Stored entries

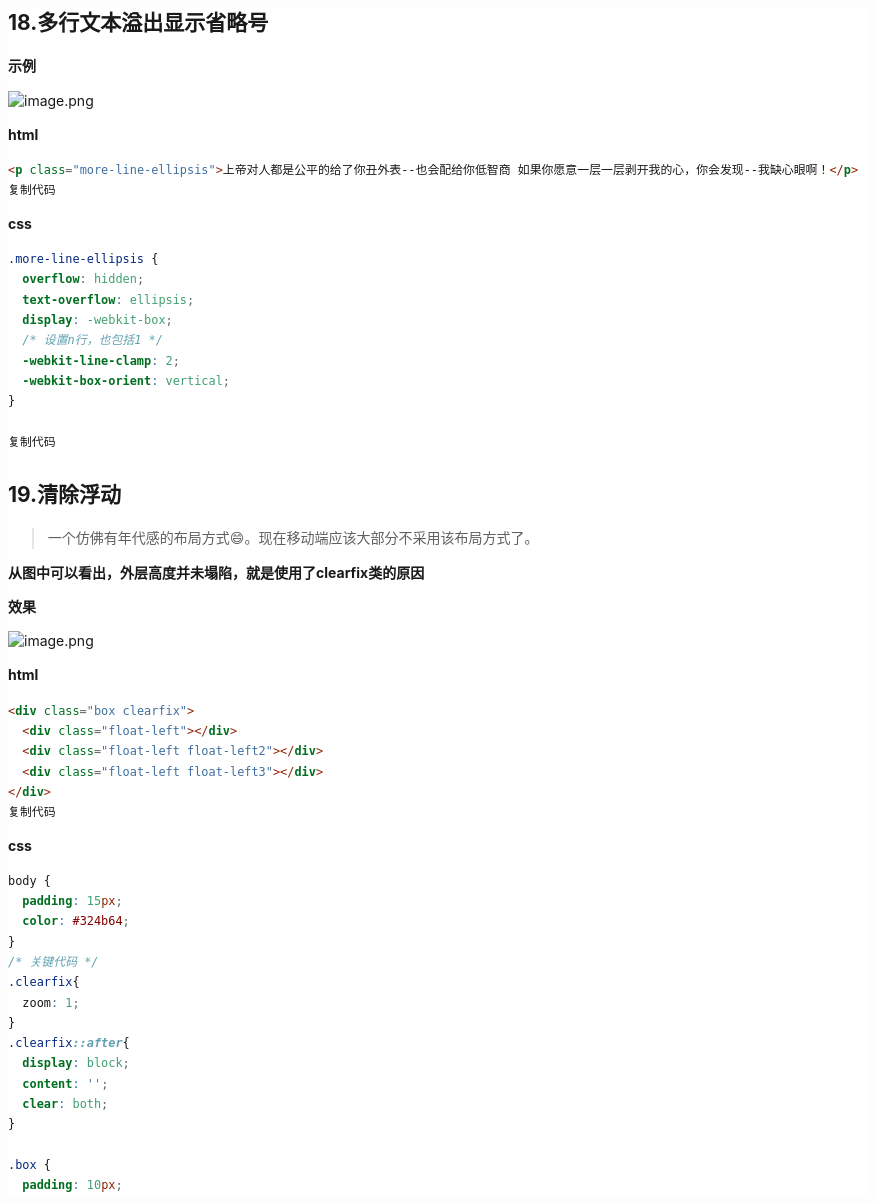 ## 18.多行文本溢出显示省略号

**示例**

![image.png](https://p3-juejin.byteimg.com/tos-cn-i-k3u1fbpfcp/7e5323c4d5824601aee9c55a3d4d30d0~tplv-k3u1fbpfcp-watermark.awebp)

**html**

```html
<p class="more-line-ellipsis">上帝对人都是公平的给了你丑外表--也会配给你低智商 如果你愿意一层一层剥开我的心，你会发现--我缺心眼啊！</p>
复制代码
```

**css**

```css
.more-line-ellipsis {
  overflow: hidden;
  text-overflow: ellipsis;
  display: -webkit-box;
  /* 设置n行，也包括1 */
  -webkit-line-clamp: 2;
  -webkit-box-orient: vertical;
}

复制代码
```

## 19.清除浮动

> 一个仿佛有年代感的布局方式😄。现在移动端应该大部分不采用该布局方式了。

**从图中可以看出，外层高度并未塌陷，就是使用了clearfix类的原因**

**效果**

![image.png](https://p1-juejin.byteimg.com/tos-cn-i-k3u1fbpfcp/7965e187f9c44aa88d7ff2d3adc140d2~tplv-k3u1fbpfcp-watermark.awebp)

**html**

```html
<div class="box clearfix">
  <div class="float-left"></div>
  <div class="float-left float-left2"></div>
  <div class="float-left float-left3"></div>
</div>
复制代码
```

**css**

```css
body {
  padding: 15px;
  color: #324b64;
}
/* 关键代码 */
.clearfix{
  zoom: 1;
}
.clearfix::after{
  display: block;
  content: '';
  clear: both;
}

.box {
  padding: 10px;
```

--

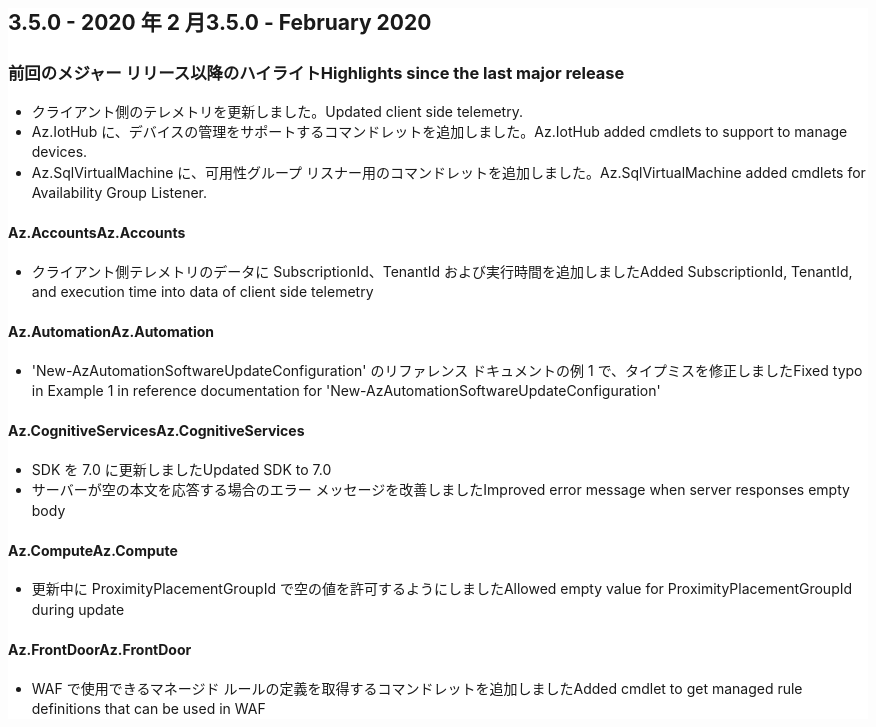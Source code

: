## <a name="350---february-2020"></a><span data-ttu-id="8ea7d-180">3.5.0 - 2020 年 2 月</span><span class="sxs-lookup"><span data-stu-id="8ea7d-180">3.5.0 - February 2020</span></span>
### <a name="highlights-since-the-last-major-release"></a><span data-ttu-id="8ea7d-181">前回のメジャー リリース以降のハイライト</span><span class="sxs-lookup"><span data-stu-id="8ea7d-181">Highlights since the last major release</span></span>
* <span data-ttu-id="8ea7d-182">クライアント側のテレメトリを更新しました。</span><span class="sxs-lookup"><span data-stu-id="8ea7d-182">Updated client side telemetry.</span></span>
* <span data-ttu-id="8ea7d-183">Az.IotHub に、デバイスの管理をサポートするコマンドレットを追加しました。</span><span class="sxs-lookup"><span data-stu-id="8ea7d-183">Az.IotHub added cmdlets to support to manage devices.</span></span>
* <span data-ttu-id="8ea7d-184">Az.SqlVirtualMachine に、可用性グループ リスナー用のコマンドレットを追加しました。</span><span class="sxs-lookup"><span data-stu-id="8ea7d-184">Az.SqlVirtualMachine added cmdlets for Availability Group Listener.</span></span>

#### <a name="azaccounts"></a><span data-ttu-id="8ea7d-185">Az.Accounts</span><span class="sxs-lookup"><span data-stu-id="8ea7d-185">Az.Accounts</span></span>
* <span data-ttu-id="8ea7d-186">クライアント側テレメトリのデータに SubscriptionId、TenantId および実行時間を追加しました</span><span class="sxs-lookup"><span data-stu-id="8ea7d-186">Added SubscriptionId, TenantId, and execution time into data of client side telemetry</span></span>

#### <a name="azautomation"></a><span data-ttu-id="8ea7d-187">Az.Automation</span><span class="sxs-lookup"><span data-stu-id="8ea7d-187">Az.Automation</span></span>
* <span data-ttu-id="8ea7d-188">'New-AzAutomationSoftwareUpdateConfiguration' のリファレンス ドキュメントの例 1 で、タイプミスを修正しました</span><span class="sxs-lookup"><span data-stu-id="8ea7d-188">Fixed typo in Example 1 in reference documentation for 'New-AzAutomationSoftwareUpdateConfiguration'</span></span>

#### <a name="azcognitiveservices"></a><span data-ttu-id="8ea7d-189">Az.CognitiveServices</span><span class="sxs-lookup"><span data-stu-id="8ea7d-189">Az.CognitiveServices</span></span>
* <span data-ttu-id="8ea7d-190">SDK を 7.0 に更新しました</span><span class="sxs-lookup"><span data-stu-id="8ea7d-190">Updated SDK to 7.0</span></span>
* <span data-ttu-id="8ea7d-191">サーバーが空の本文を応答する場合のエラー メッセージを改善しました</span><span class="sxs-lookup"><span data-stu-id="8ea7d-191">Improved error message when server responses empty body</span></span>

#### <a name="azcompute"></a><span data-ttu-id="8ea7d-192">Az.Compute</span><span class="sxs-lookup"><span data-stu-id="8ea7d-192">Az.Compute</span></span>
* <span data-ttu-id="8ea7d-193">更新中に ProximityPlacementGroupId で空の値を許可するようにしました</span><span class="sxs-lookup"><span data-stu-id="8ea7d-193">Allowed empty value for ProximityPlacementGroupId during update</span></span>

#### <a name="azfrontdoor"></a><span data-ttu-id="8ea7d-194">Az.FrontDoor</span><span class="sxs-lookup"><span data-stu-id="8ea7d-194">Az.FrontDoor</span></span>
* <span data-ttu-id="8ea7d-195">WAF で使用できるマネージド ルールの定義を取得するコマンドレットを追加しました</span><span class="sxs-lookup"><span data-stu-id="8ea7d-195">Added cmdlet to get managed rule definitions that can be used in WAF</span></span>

* **Exercise requirements**
Go through the records above and copy every line with the word "client".

* **Reply**
* <span data-ttu-id="8ea7d-182">クライアント側のテレメトリを更新しました。</span><span class="sxs-lookup"><span data-stu-id="8ea7d-182">Updated client side telemetry.</span></span>
* <span data-ttu-id="8ea7d-186">クライアント側テレメトリのデータに SubscriptionId、TenantId および実行時間を追加しました</span><span class="sxs-lookup"><span data-stu-id="8ea7d-186">Added SubscriptionId, TenantId, and execution time into data of client side telemetry</span></span>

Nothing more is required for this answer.